> Source data:
+ + + +

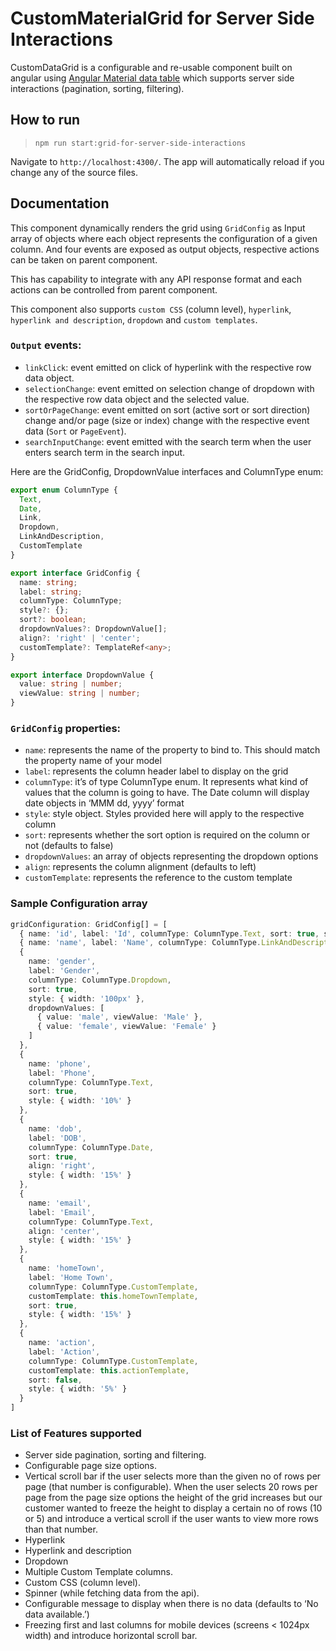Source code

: # CustomMaterialGrid for Server Side Interactions

CustomDataGrid is a configurable and re-usable component built on angular using [Angular Material data table](https://material.angular.io/components/table/overview) which supports server side interactions (pagination, sorting, filtering).

## How to run

> `npm run start:grid-for-server-side-interactions`

Navigate to `http://localhost:4300/`. The app will automatically reload if you change any of the source files.

## Documentation

This component dynamically renders the grid using `GridConfig` as Input array of objects where each object represents the configuration of a given column. And four events are exposed as output objects, respective actions can be taken on parent component.

This has capability to integrate with any API response format and each actions can be controlled from parent component.

This component also supports `custom CSS` (column level), `hyperlink`, `hyperlink and description`, `dropdown` and `custom templates`.

### `Output` events:

- `linkClick`: event emitted on click of hyperlink with the respective row data object.
- `selectionChange`: event emitted on selection change of dropdown with the respective row data object and the selected value.
- `sortOrPageChange`: event emitted on sort (active sort or sort direction) change and/or page (size or index) change with the respective event data (`Sort` or `PageEvent`).
- `searchInputChange`: event emitted with the search term when the user enters search term in the search input.

Here are the GridConfig, DropdownValue interfaces and ColumnType enum:

```typescript
export enum ColumnType {
  Text,
  Date,
  Link,
  Dropdown,
  LinkAndDescription,
  CustomTemplate
}

export interface GridConfig {
  name: string;
  label: string;
  columnType: ColumnType;
  style?: {};
  sort?: boolean;
  dropdownValues?: DropdownValue[];
  align?: 'right' | 'center';
  customTemplate?: TemplateRef<any>;
}

export interface DropdownValue {
  value: string | number;
  viewValue: string | number;
}
```

### `GridConfig` properties:

- `name`: represents the name of the property to bind to. This should match the property name of your model
- `label`: represents the column header label to display on the grid
- `columnType`: it’s of type ColumnType enum. It represents what kind of values that the column is going to have. The Date column will display date objects in ‘MMM dd, yyyy’ format
- `style`: style object. Styles provided here will apply to the respective column
- `sort`: represents whether the sort option is required on the column or not (defaults to false)
- `dropdownValues`: an array of objects representing the dropdown options
- `align`: represents the column alignment (defaults to left)
- `customTemplate`: represents the reference to the custom template

### Sample Configuration array

```typescript
gridConfiguration: GridConfig[] = [
  { name: 'id', label: 'Id', columnType: ColumnType.Text, sort: true, style: { width: '5%' } },
  { name: 'name', label: 'Name', columnType: ColumnType.LinkAndDescription, sort: true, style: { width: '20%' } },
  {
    name: 'gender',
    label: 'Gender',
    columnType: ColumnType.Dropdown,
    sort: true,
    style: { width: '100px' },
    dropdownValues: [
      { value: 'male', viewValue: 'Male' },
      { value: 'female', viewValue: 'Female' }
    ]
  },
  {
    name: 'phone',
    label: 'Phone',
    columnType: ColumnType.Text,
    sort: true,
    style: { width: '10%' }
  },
  {
    name: 'dob',
    label: 'DOB',
    columnType: ColumnType.Date,
    sort: true,
    align: 'right',
    style: { width: '15%' }
  },
  {
    name: 'email',
    label: 'Email',
    columnType: ColumnType.Text,
    align: 'center',
    style: { width: '15%' }
  },
  {
    name: 'homeTown',
    label: 'Home Town',
    columnType: ColumnType.CustomTemplate,
    customTemplate: this.homeTownTemplate,
    sort: true,
    style: { width: '15%' }
  },
  {
    name: 'action',
    label: 'Action',
    columnType: ColumnType.CustomTemplate,
    customTemplate: this.actionTemplate,
    sort: false,
    style: { width: '5%' }
  }
]
```

### List of Features supported

- Server side pagination, sorting and filtering.
- Configurable page size options.
- Vertical scroll bar if the user selects more than the given no of rows per page (that number is configurable). When the user selects 20 rows per page from the page size options the height of the grid increases but our customer wanted to freeze the height to display a certain no of rows (10 or 5) and introduce a vertical scroll if the user wants to view more rows than that number.
- Hyperlink
- Hyperlink and description
- Dropdown
- Multiple Custom Template columns.
- Custom CSS (column level).
- Spinner (while fetching data from the api).
- Configurable message to display when there is no data (defaults to ‘No data available.’)
- Freezing first and last columns for mobile devices (screens < 1024px width) and introduce horizontal scroll bar.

+ + + +

> Aim of the exercise: Within the records, on how many lines does the word "user" appear? Provide the number alone.

> Written solution: 2